▶ **ASSIGNMENT**
Take from the records below each line that holds "proof".
──────── DATA EXTRACT ────────
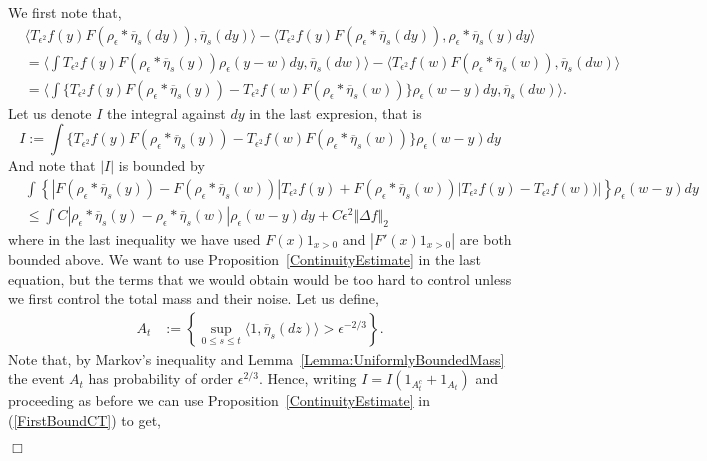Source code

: \documentclass[12pt]{article}
\newenvironment {proof}{{\noindent\bf Proof }}{\hfill $\Box$ \medskip}
\begin{document}
\begin{proof}
We first note that,
\begin{align*}
    &\langle T_{\epsilon^2} f(y) F(\rho_\epsilon *\overline{\eta}_s(dy)), \overline{\eta}_s(dy) \rangle - \langle T_{\epsilon^2} f(y) F(\rho_\epsilon * \overline{\eta}_s(dy)), \rho_\epsilon * \overline{\eta}_s(y) dy \rangle \\ & = \langle \int T_{\epsilon^2} f(y) F(\rho_\epsilon * \overline{\eta}_s(y))\rho_\epsilon(y-w) dy, \overline{\eta}_s(dw)\rangle - \langle T_{\epsilon^2} f(w) F(\rho_\epsilon*\overline{\eta}_s(w)), \overline{\eta}_s(dw) \rangle \\ &= \langle \int \{ T_{\epsilon^2} f(y) F(\rho_\epsilon*\overline{\eta}_s(y))-T_{\epsilon^2}f(w) F(\rho_\epsilon*\overline{\eta}_s(w))\} \rho_\epsilon(w-y)dy, \overline{\eta}_s(dw) \rangle.
\end{align*}
Let us denote $I$ the integral against $dy$ in the last expresion, that is 
\[ I :=  \int \{ T_{\epsilon^2} f(y) F(\rho_\epsilon*\overline{\eta}_s(y))-T_{\epsilon^2}f(w) F(\rho_\epsilon*\overline{\eta}_s(w))\} \rho_\epsilon(w-y)dy \]
And note that $|I|$ is bounded by
\begin{align}
& \int \left\{ |F(\rho_\epsilon*\overline{\eta}_s(y))-F(\rho_\epsilon*\overline{\eta}_s(w))|T_{\epsilon^2}f(y)+F(\rho_\epsilon*\overline{\eta}_s(w))|T_{\epsilon^2}f(y)-T_{\epsilon^2}f(w))|\right\} \rho_{\epsilon}(w-y)dy \nonumber \\ &\leq \int C |\rho_\epsilon*\overline{\eta}_s(y)-\rho_\epsilon*\overline{\eta}_s(w)| \rho_\epsilon(w-y)dy + C \epsilon^2 \Vert \Delta f \Vert_2 \label{FirstBoundCT}
\end{align}
where in the last inequality we have used $F(x)1_{x>0}$ and $|F'(x)1_{x>0}|$ are both bounded above. We want to use Proposition~\ref{ContinuityEstimate} in the last equation, but the terms that we would obtain would be too hard to control unless we first control the total mass and their noise. Let us define,
\begin{align*}
A_{t} &:= \left\{ \sup_{0 \leq s \leq t} \langle 1, \overline{\eta}_s(dz) \rangle > \epsilon^{-2/3} \right\}. \end{align*}
Note that, by Markov's inequality and Lemma~\ref{Lemma:UniformlyBoundedMass} the event $A_{t}$ has probability of order $\epsilon^{2/3}$. Hence, writing $I = I(1_{A^c_{t}} + 1_{A_{t}})$ and proceeding as before we can use Proposition~\ref{ContinuityEstimate} in (\ref{FirstBoundCT}) to get,
\begin{align}

\end{align}
\end{proof}
\end{document}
────────
▶ **YOUR RESPONSE**
\newenvironment {proof}{{\noindent\bf Proof }}{\hfill $\Box$ \medskip}
\begin{proof}
\end{proof}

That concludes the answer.